The Nigerian National Petroleum Company Limited (NNPC Ltd) is in the final stages of getting listed on the stock market, aligning with the provisions of the Petroleum Industry Act (PIA) 2021.
Olufemi Soneye, NNPC Ltd’s Chief Corporate Communications Officer, disclosed this in a statement on Thursday, citing insights from the company’s Chief Finance and Investor Relations Officer (CFIO), Olugbenga Oluwaniyi.
According to the statement, Mr. Oluwaniyi made the announcement during a consultative meeting with partners at the NNPC Towers in Abuja. He revealed that NNPC Ltd is engaging with prospective partners in an exercise called the “NNPC Ltd IPO Beauty Parade.” This initiative aims to assess potential collaborators before the official commencement of the Initial Public Offering (IPO).
Mr. Oluwaniyi outlined the key partnership areas, including investor relations, IPO readiness advisory, and investment banking. He emphasized that the best offers in terms of strategic support would be selected in each category.
“The PIA provides for NNPC Ltd to list its shares in the capital market in line with the provisions of the Company and Allied Matters Act (CAMA) 1990,” the statement reiterated.

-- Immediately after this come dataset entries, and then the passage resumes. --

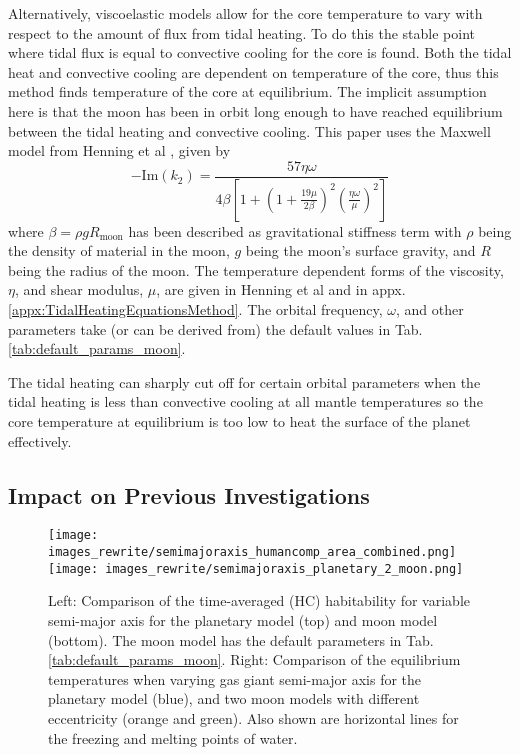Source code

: \documentclass[12pt, onecolumn]{revtex4-2}    %
\begin{document}
Alternatively, viscoelastic models allow for the core temperature to vary with respect to the amount of flux from tidal heating.
To do this the stable point where tidal flux is equal to convective cooling for the core is found.
Both the tidal heat and convective cooling are dependent on temperature of the core, thus this method finds temperature of the core at equilibrium.
The implicit assumption here is that the moon has been in orbit long enough to have reached equilibrium between the tidal heating and convective cooling.
This paper uses the Maxwell model from Henning et al \cite{Henning2009}, given by
\begin{equation}
  -\text{Im}(k_2) = \frac{57 \eta \omega} 
  {4 \beta \left[ 1 + \left(1 + \frac{19 \mu}{2 \beta}\right)^2 
  \left(\frac{\eta \omega}{\mu}\right)^2 \right]}
  \label{eq:imk2_maxwell}
\end{equation}
where $\beta = \rho g R_\text{moon}$ has been described as gravitational stiffness term with $\rho$ being the density of material in the moon, $g$ being the moon's surface gravity, and $R$ being the radius of the moon.
The temperature dependent forms of the viscosity, $\eta$, and shear modulus, $\mu$, are given in Henning et al \cite{Henning2009} and in appx. \ref{appx:TidalHeatingEquationsMethod}. 
The orbital frequency, $\omega$, and other parameters take (or can be derived from) the default values in Tab. \ref{tab:default_params_moon}.

The tidal heating can sharply cut off for certain orbital parameters when the tidal heating is less than convective cooling at all mantle temperatures so the core temperature at equilibrium is too low to heat the surface of the planet effectively.


\subsection{Impact on Previous Investigations} \label{ssec:Impact_previous_results}
%
\begin{figure}[t]
  \texttt{[image: images\_rewrite/semimajoraxis\_humancomp\_area\_combined.png]}
  \texttt{[image: images\_rewrite/semimajoraxis\_planetary\_2\_moon.png]}
  \caption{
    Left: Comparison of the time-averaged (HC) habitability for variable semi-major axis for the planetary model (top) and moon model (bottom). 
    The moon model has the default parameters in Tab. \ref{tab:default_params_moon}.
    Right: Comparison of the equilibrium temperatures when varying gas giant semi-major axis for the planetary model (blue), and two moon models with different eccentricity (orange and green).
    Also shown are horizontal lines for the freezing and melting points of water.
  }
  \label{fig:semimajoraxiscomparision}
\end{figure}
\end{document}
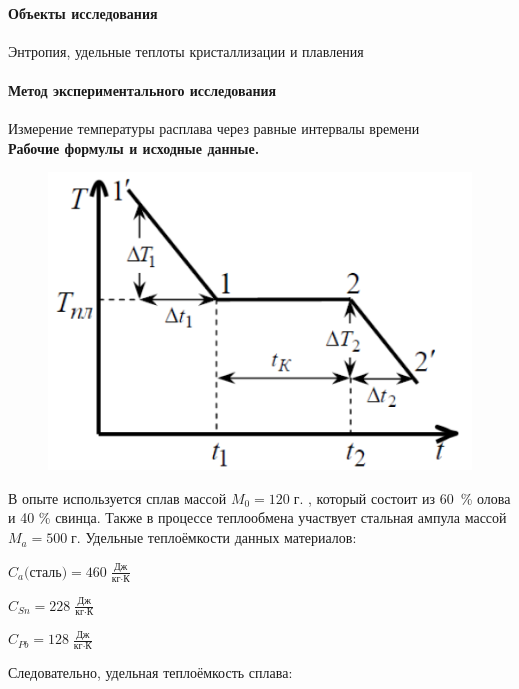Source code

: \documentclass[a4paper]{article}
\begin{document}
\paragraph{Объекты исследования} Энтропия, удельные теплоты кристаллизации и плавления
\paragraph{Метод экспериментального исследования} Измерение температуры расплава через равные интервалы времени\\

 \textbf{Рабочие формулы и исходные данные.}

 	\begin{figure}[htb]
 		
 		 \begin{center}
 	 \includegraphics[scale=0.3]{plot}
 	   \end{center}
    \caption{}
 	\end{figure}


 В опыте используется сплав массой $ M_0=120\;\mbox{г.}$ , который состоит из 60~\% олова и 40 \% свинца. Также в процессе теплообмена участвует стальная  ампула массой $ M_a = 500\;\mbox{г.}$ Удельные теплоёмкости данных материалов:
 
 $ C_a\mbox{(сталь)} = 460\; \frac{\mbox{Дж}}{\mbox{кг} \cdot \mbox{К}}$
 
 $ C_{Sn} = 228\; \frac{\mbox{Дж}}{\mbox{кг} \cdot \mbox{К}}$
 
 $ C_{Pb} = 128\; \frac{\mbox{Дж}}{\mbox{кг} \cdot \mbox{К}}$
 
 Следовательно, удельная теплоёмкость сплава:
 
\end{document}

An IPO allows a company to offer its shares to the public, marking a significant step toward financial independence and market-driven operations.
NNPC Ltd’s transformation into a commercial entity began in July 2022 when former President Muhammadu Buhari officially unveiled the restructured company. The transition, mandated by the PIA, saw the state-run oil firm become a profit-driven corporation limited by shares. While government bodies remain shareholders, NNPC Ltd now operates independently and is subject to annual audits.
This stock market listing represents a major milestone in NNPC Ltd’s journey toward transparency, efficiency, and global competitiveness.
In February 2023, the company officially took over the assets of the nation’s oil company after 46 years of its operations as a corporation.
The company took over after attaining legal requirements within the stipulated 18 months in line with section 54 (3) of the PIA 2021 and the corporation transitioned into a company whose operations will be regulated by the Companies and Allied Matters Act (CAMA).